BRENNAN WITHDRAWS FROM CONSIDERATION…. A number of bloggers — most notably Glenn Greenwald, Digby, and Andrew Sullivan — have raised serious concerns about intelligence official John Brennan, who’s been rumored to be a possible candidate for either the CIA director or the Director of National Intelligence in the Obama administration.

Brennan’s critics accused him of supporting some of the Bush administration’s most offensive intelligence-gathering policies, including rendition and “enhanced interrogation techniques.” Obama, they said, even if he intended to move far away from those policies, should not make room for Brennan in his administration.

The criticism seems to have had the desired effect. Brennan has withdrawn from consideration for any intelligence post in the Obama administration.

Brennan wrote in a Nov. 25 letter to Obama that he did not want to be a distraction. His potential appointment has raised a firestorm in liberal blogs who associate him with the Bush administration’s interrogation, detention and rendition policies.

Brennan was a 25-year veteran of the CIA who helped establish the National Counterterrorism Center and was its first director in 2004.

Obama’s advisers had grown increasingly concerned in recent days over online blogs that accused Brennan of condoning harsh interrogation tactics on terror suspects, including waterboarding, which critics call torture.

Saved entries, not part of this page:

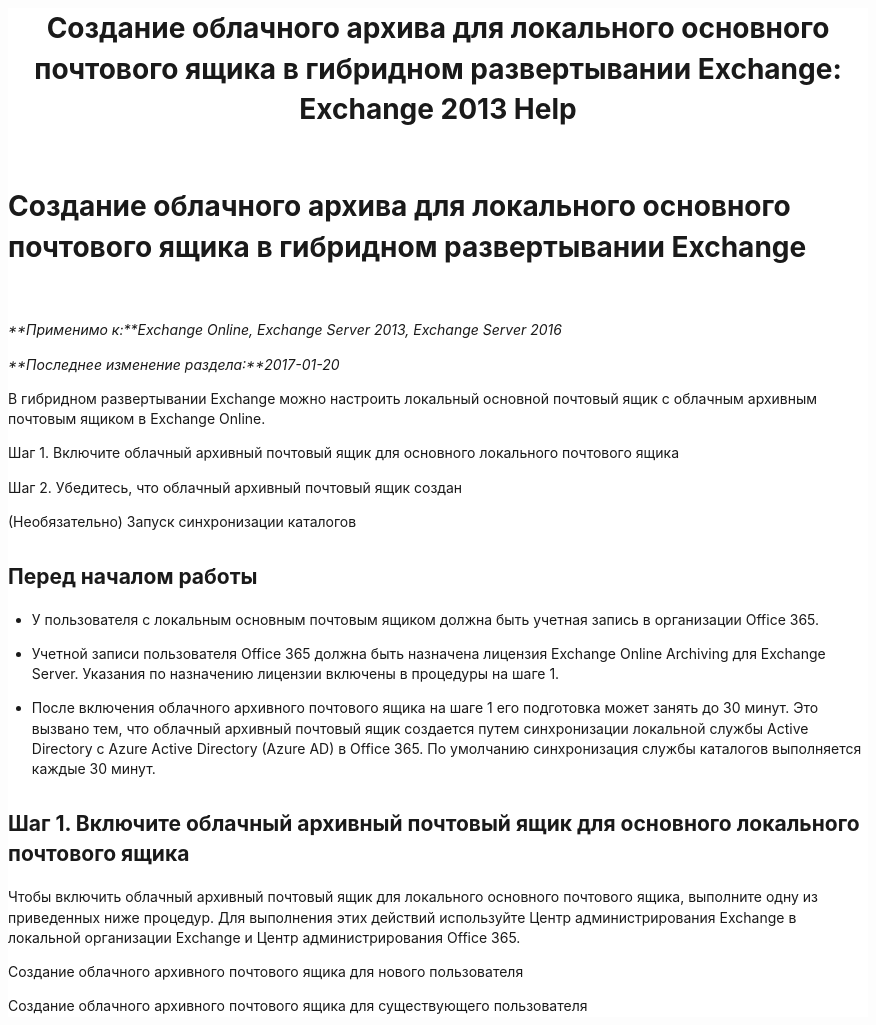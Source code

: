 ﻿---
title: 'Создание облачного архива для локального основного почтового ящика в гибридном развертывании Exchange: Exchange 2013 Help'
TOCTitle: Создание облачного архива для локального основного почтового ящика в гибридном развертывании
ms:assetid: ecc0a687-6c05-47bd-a079-a43d83cba9ea
ms:mtpsurl: https://technet.microsoft.com/ru-ru/library/Mt791517(v=EXCHG.150)
ms:contentKeyID: 74253102
ms.date: 05/23/2018
mtps_version: v=EXCHG.150
ms.translationtype: MT
---

# Создание облачного архива для локального основного почтового ящика в гибридном развертывании Exchange

 

_**Применимо к:**Exchange Online, Exchange Server 2013, Exchange Server 2016_

_**Последнее изменение раздела:**2017-01-20_

В гибридном развертывании Exchange можно настроить локальный основной почтовый ящик с облачным архивным почтовым ящиком в Exchange Online.

Шаг 1. Включите облачный архивный почтовый ящик для основного локального почтового ящика

Шаг 2. Убедитесь, что облачный архивный почтовый ящик создан

(Необязательно) Запуск синхронизации каталогов

## Перед началом работы

  - У пользователя с локальным основным почтовым ящиком должна быть учетная запись в организации Office 365.

  - Учетной записи пользователя Office 365 должна быть назначена лицензия Exchange Online Archiving для Exchange Server. Указания по назначению лицензии включены в процедуры на шаге 1.

  - После включения облачного архивного почтового ящика на шаге 1 его подготовка может занять до 30 минут. Это вызвано тем, что облачный архивный почтовый ящик создается путем синхронизации локальной службы Active Directory с Azure Active Directory (Azure AD) в Office 365. По умолчанию синхронизация службы каталогов выполняется каждые 30 минут.

## Шаг 1. Включите облачный архивный почтовый ящик для основного локального почтового ящика

Чтобы включить облачный архивный почтовый ящик для локального основного почтового ящика, выполните одну из приведенных ниже процедур. Для выполнения этих действий используйте Центр администрирования Exchange в локальной организации Exchange и Центр администрирования Office 365.

Создание облачного архивного почтового ящика для нового пользователя

Создание облачного архивного почтового ящика для существующего пользователя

According to the AP report, Brennan opposed waterboarding, and told his CIA colleagues about his concerns privately, while also questioning the legality of several CIA interrogation methods. Indeed, Brennan emphasized that he was twice passed over for intelligence posts in the Bush administration precisely because the White House believed he was too critical of their policies.

In his letter to Obama, Brennan argued, “It has been immaterial to the critics that I have been a strong opponent of many of the policies of the Bush administration such as the pre-emptive war in Iraq and coercive interrogation tactics, to include waterboarding. The fact that I was not involved in the decisionmaking process for any of these controversial policies and actions has been ignored.”

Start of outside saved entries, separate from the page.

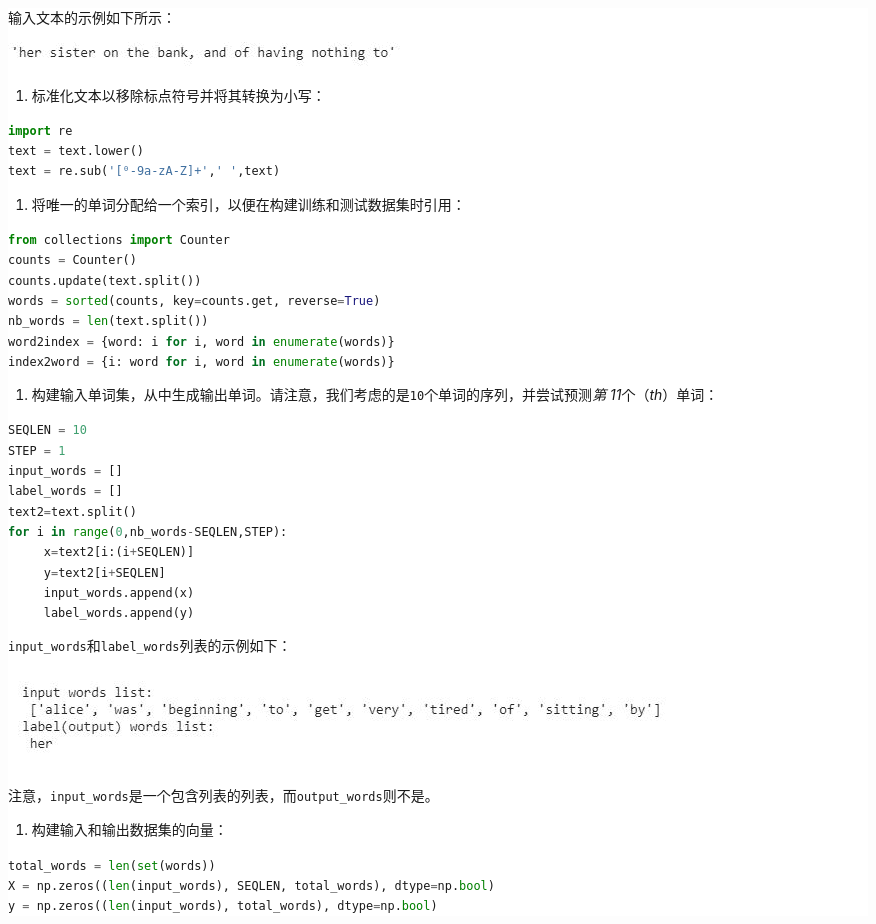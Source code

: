 输入文本的示例如下所示：

![](img/e3436727-b2bd-4f9c-af35-991347215f99.png)

1.  标准化文本以移除标点符号并将其转换为小写：

```py
import re
text = text.lower()
text = re.sub('[⁰-9a-zA-Z]+',' ',text)
```

1.  将唯一的单词分配给一个索引，以便在构建训练和测试数据集时引用：

```py
from collections import Counter
counts = Counter()
counts.update(text.split())
words = sorted(counts, key=counts.get, reverse=True)
nb_words = len(text.split())
word2index = {word: i for i, word in enumerate(words)}
index2word = {i: word for i, word in enumerate(words)}
```

1.  构建输入单词集，从中生成输出单词。请注意，我们考虑的是`10`个单词的序列，并尝试预测*第 11*个（*th*）单词：

```py
SEQLEN = 10
STEP = 1
input_words = []
label_words = []
text2=text.split()
for i in range(0,nb_words-SEQLEN,STEP):
     x=text2[i:(i+SEQLEN)]
     y=text2[i+SEQLEN]
     input_words.append(x)
     label_words.append(y)
```

`input_words`和`label_words`列表的示例如下：

![](img/a1db4f29-47c6-403b-a342-3442e1107f62.png)

注意，`input_words`是一个包含列表的列表，而`output_words`则不是。

1.  构建输入和输出数据集的向量：

```py
total_words = len(set(words))
X = np.zeros((len(input_words), SEQLEN, total_words), dtype=np.bool)
y = np.zeros((len(input_words), total_words), dtype=np.bool)
```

In response, Glenn Greenwald highlighted Brennan’s “lengthy, empathic statements” that made clear he “defended ‘enhanced interrogation techniques’ and rendition — grounds enough for making him unacceptable for any top intelligence post — to say nothing of his strident advocacy for warrantless eavesdropping and telecom amnesty.”

As for the broader context, Brennan’s withdrawal appears to be the direct result of blog coverage. For those who believe bloggers’ concerns are inconsequential, this is clear evidence to the contrary.